Otto von Bismarck quipped, "Laws are like sausages, it is better not to see them being made." I've seen sausages made. I've seen laws made. Both pale in comparison to the process by which anti-copying technology agreements are made.

This technology, usually called "Digital Rights Management" (DRM) proposes to make your computer worse at copying some of the files on its hard-drive or on other media. Since all computer operations involve copying, this is a daunting task -- as security expert Bruce Schneier has said, "Making bits harder to copy is like making water that's less wet."

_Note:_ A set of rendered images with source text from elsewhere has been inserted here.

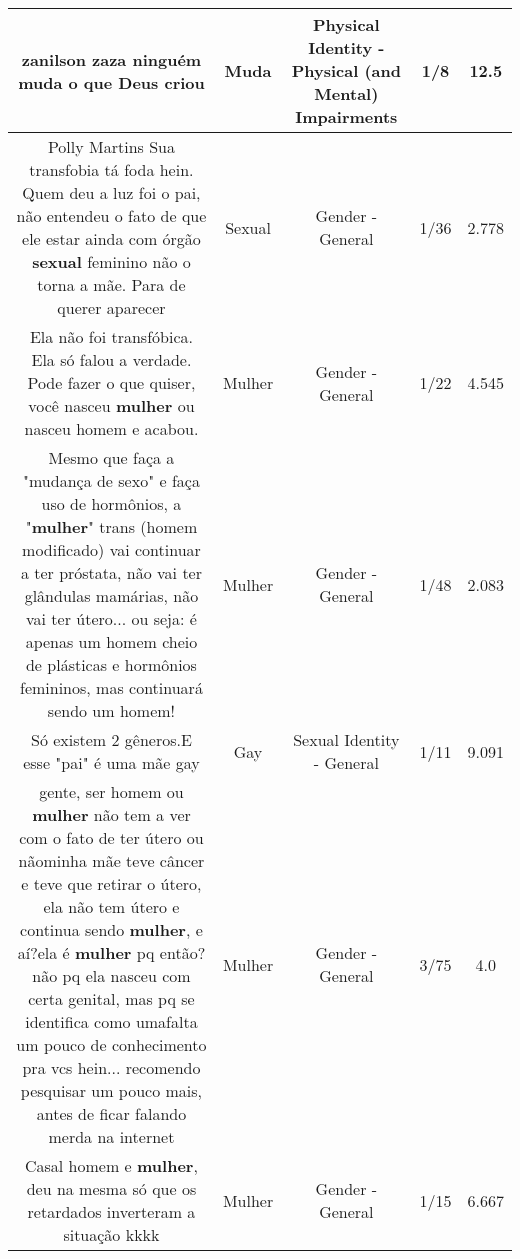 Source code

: \documentclass[11pt]{article}
\newlength\mylength
\begin{document}
\begin{center}
\begin{longtable}{|C{.65\mylength}|C{.30\mylength}|C{.12\mylength}|C{.12\mylength}|C{.12\mylength}|}
  \small zanilson zaza ninguém \textbf{muda} o que Deus criou\normalsize   & Muda & Physical Identity - Physical (and Mental) Impairments & 1/8 & 12.5 \\  \hline
  \small Polly Martins Sua transfobia tá foda hein. Quem deu a luz foi o pai,  não entendeu o fato de que ele estar ainda com órgão \textbf{sexual} feminino não o torna a mãe. Para de querer aparecer\normalsize   & Sexual & Gender - General & 1/36 & 2.778 \\  \hline
  \small Ela não foi transfóbica. Ela só falou a verdade. Pode fazer o que quiser, você nasceu \textbf{mulher} ou nasceu homem e acabou.\normalsize   & Mulher & Gender - General & 1/22 & 4.545 \\  \hline
  \small Mesmo que faça a "mudança de sexo" e faça uso de hormônios, a "\textbf{mulher}" trans (homem modificado) vai continuar a ter próstata, não vai ter glândulas mamárias, não vai ter útero... ou seja: é apenas um homem cheio de plásticas e hormônios femininos, mas continuará sendo um homem!\normalsize   & Mulher & Gender - General & 1/48 & 2.083 \\  \hline
  \small Só existem 2 gêneros.E esse "pai" é uma mãe gay\normalsize   & Gay & Sexual Identity - General & 1/11 & 9.091 \\  \hline
  \small gente, ser homem ou \textbf{mulher} não tem a ver com o fato de ter útero ou nãominha mãe teve câncer e teve que retirar o útero, ela não tem útero e continua sendo \textbf{mulher}, e aí?ela é \textbf{mulher} pq então? não pq ela nasceu com certa genital, mas pq se identifica como umafalta um pouco de conhecimento pra vcs hein... recomendo pesquisar um pouco mais, antes de ficar falando merda na internet\normalsize   & Mulher & Gender - General & 3/75 & 4.0 \\  \hline
  \small Casal homem e \textbf{mulher}, deu na mesma só que os retardados inverteram a situação kkkk\normalsize   & Mulher & Gender - General & 1/15 & 6.667 \\  \hline

\end{longtable}
\end{center}
\end{document}
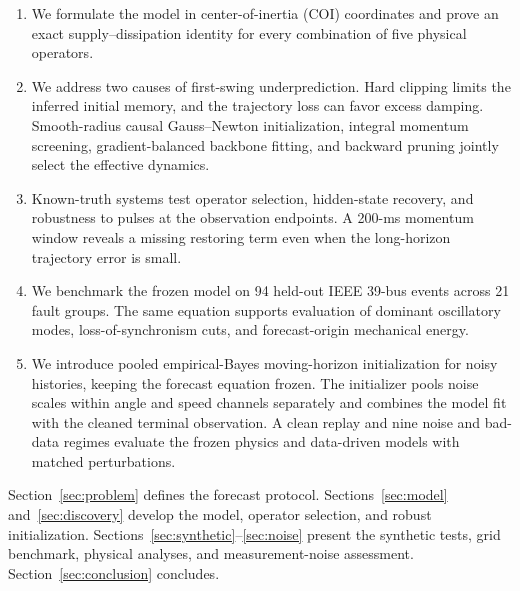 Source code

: \begin{enumerate}
 \item We formulate the model in center-of-inertia (COI) coordinates and
       prove an exact supply--dissipation identity for every combination of
       five physical operators.
 \item We address two causes of first-swing underprediction. Hard clipping
       limits the inferred initial memory, and the trajectory loss can favor
       excess damping. Smooth-radius causal Gauss--Newton initialization,
       integral momentum screening, gradient-balanced backbone fitting,
       and backward pruning jointly select the effective dynamics.
 \item Known-truth systems test operator selection, hidden-state recovery,
       and robustness to pulses at the observation endpoints. A 200-ms
       momentum window reveals a missing restoring term even when the
       long-horizon trajectory error is small.
 \item We benchmark the frozen model on 94 held-out IEEE 39-bus events
       across 21 fault groups. The same equation supports evaluation of
       dominant oscillatory modes, loss-of-synchronism cuts, and
       forecast-origin mechanical energy.
 \item We introduce pooled empirical-Bayes moving-horizon initialization
       for noisy histories, keeping the forecast equation frozen. The
       initializer pools noise scales within angle and speed channels
       separately and combines the model fit with the cleaned terminal
       observation. A clean replay and nine noise and bad-data regimes
       evaluate the frozen physics and data-driven models with matched
       perturbations.
\end{enumerate}

Section~\ref{sec:problem} defines the forecast protocol.
Sections~\ref{sec:model} and~\ref{sec:discovery} develop the model, operator
selection, and robust initialization. Sections~\ref{sec:synthetic}--\ref{sec:noise}
present the synthetic tests, grid benchmark, physical analyses, and
measurement-noise assessment. Section~\ref{sec:conclusion} concludes.
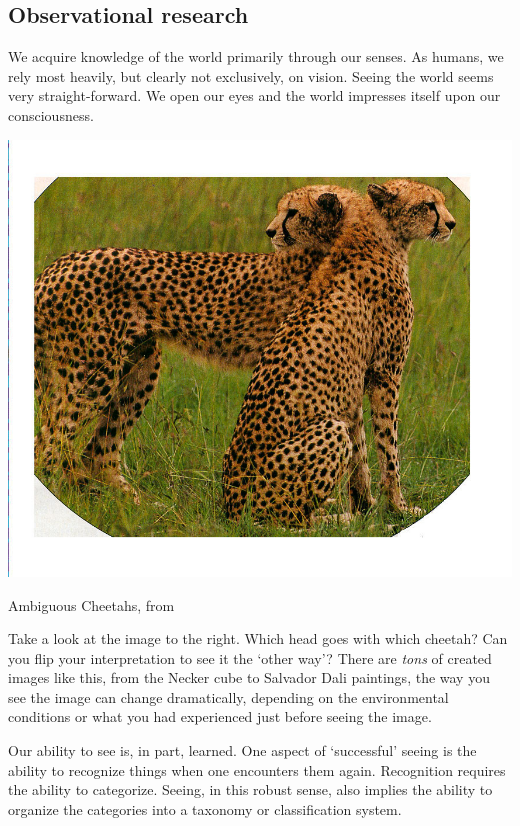 \begin{refsection}
\subsection{Observational research}
\label{observationalresearch}

We acquire knowledge of the world primarily through our senses. As humans, we rely most heavily, but clearly not exclusively, on vision. Seeing the world seems very straight-forward. We open our eyes and the world impresses itself upon our consciousness.
\begin{marginfigure}
 \begin{center}


     \includegraphics[scale=0.50]{../images/AmbigCheeta.jpg}
\end{center}
 \caption{Ambiguous Cheetahs, from  ~\citep{Pitts:2007km}}
\label{fig: ambiguouscheetahs}
\end{marginfigure}

Take a look at the image to the right. Which head goes with which cheetah? Can you flip your interpretation to see it the `other way'? There are \emph{tons} of created images like this, from the Necker cube to Salvador Dali paintings, the way you see the image can change dramatically, depending on the environmental conditions or what you had experienced just before seeing the image.

Our ability to see is, in part, learned. One aspect of `successful' seeing is the ability to recognize things when one encounters them again. Recognition requires the ability to categorize. Seeing, in this robust sense, also implies the ability to organize the categories into a taxonomy or classification system.


\end{refsection}
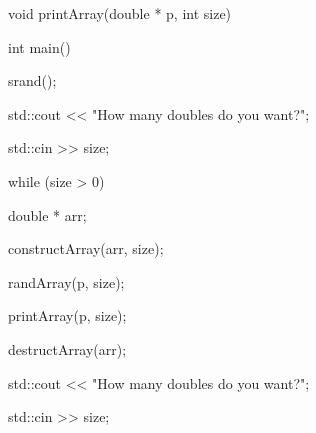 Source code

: \begin{consolethree}[escapeinside=||]
void printArray(double * p, int size)

{

}



int main()

{

    srand();

    std::cout << "How many doubles do you want?";

    std::cin >> size;



    while (size > 0)

    {

        double * arr;

        constructArray(arr, size);

        randArray(p, size);

        printArray(p, size);

        destructArray(arr);

        std::cout << "How many doubles do you want?";

        std::cin >> size;

    }

}

\end{consolethree}

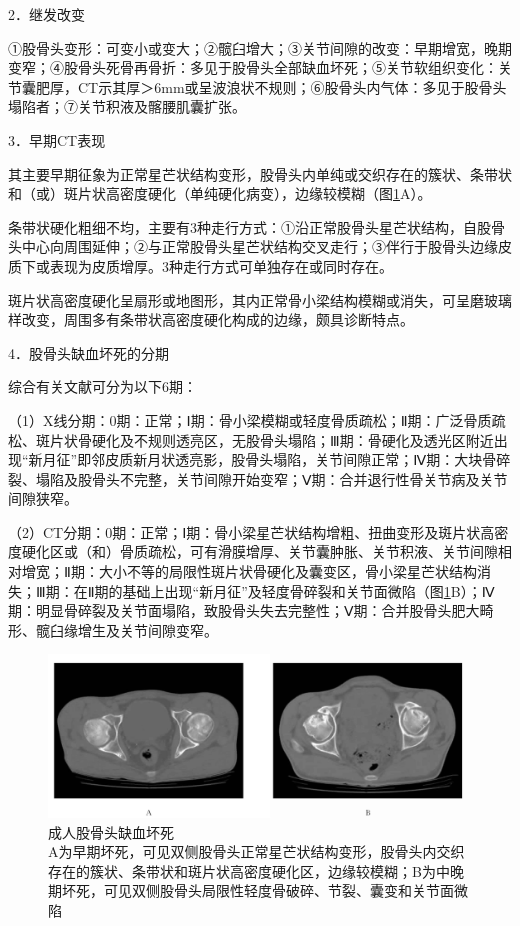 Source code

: 2．继发改变

①股骨头变形：可变小或变大；②髋臼增大；③关节间隙的改变：早期增宽，晚期变窄；④股骨头死骨再骨折：多见于股骨头全部缺血坏死；⑤关节软组织变化：关节囊肥厚，CT示其厚＞6mm或呈波浪状不规则；⑥股骨头内气体：多见于股骨头塌陷者；⑦关节积液及髂腰肌囊扩张。

3．早期CT表现

其主要早期征象为正常星芒状结构变形，股骨头内单纯或交织存在的簇状、条带状和（或）斑片状高密度硬化（单纯硬化病变），边缘较模糊（图\ref{fig22-36}A）。

条带状硬化粗细不均，主要有3种走行方式：①沿正常股骨头星芒状结构，自股骨头中心向周围延伸；②与正常股骨头星芒状结构交叉走行；③伴行于股骨头边缘皮质下或表现为皮质增厚。3种走行方式可单独存在或同时存在。

斑片状高密度硬化呈扇形或地图形，其内正常骨小梁结构模糊或消失，可呈磨玻璃样改变，周围多有条带状高密度硬化构成的边缘，颇具诊断特点。

4．股骨头缺血坏死的分期

综合有关文献可分为以下6期：

（1）X线分期：0期：正常；Ⅰ期：骨小梁模糊或轻度骨质疏松；Ⅱ期：广泛骨质疏松、斑片状骨硬化及不规则透亮区，无股骨头塌陷；Ⅲ期：骨硬化及透光区附近出现“新月征”即邻皮质新月状透亮影，股骨头塌陷，关节间隙正常；Ⅳ期：大块骨碎裂、塌陷及股骨头不完整，关节间隙开始变窄；Ⅴ期：合并退行性骨关节病及关节间隙狭窄。

（2）CT分期：0期：正常；Ⅰ期：骨小梁星芒状结构增粗、扭曲变形及斑片状高密度硬化区或（和）骨质疏松，可有滑膜增厚、关节囊肿胀、关节积液、关节间隙相对增宽；Ⅱ期：大小不等的局限性斑片状骨硬化及囊变区，骨小梁星芒状结构消失；Ⅲ期：在Ⅱ期的基础上出现“新月征”及轻度骨碎裂和关节面微陷（图\ref{fig22-36}B）；Ⅳ期：明显骨碎裂及关节面塌陷，致股骨头失去完整性；Ⅴ期：合并股骨头肥大畸形、髋臼缘增生及关节间隙变窄。

\begin{figure}[!htbp]
 \centering
 \includegraphics[width=.7\textwidth,height=\textheight,keepaspectratio]{./images/Image00462.jpg}
 \captionsetup{justification=centering}
 \caption{成人股骨头缺血坏死\\{\small A为早期坏死，可见双侧股骨头正常星芒状结构变形，股骨头内交织存在的簇状、条带状和斑片状高密度硬化区，边缘较模糊；B为中晚期坏死，可见双侧股骨头局限性轻度骨破碎、节裂、囊变和关节面微陷}}
 \label{fig22-36}
  \end{figure}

At root, DRMs are technologies that treat the owner of a computer or other device as an attacker, someone against whom the system must be armored. Like the electrical meter on the side of your house, a DRM is a technology that you possess, but that you are never supposed to be able to manipulate or modify. Unlike your meter, though, a DRM that is defeated in one place is defeated in all places, nearly simultaneously. That is to say, once someone takes the DRM off a song or movie or ebook, that freed collection of bits can be sent to anyone else, anywhere the network reaches, in an eyeblink. DRM crackers need cunning: those who receive the fruits of their labor need only know how to download files from the Internet.

Why manufacture a device that attacks its owner? A priori, one would assume that such a device would cost more to make than a friendlier one, and that customers would prefer not to buy devices that treat them as presumptive criminals. DRM technologies limit more than copying: they limit ranges of uses, such as viewing a movie in a different country, copying a song to a different manufacturer's player, or even pausing a movie for too long. Surely, this stuff hurts sales: who goes into a store and asks, "Do you have any music that's locked to just one company's player? I'm in the market for some lock-in."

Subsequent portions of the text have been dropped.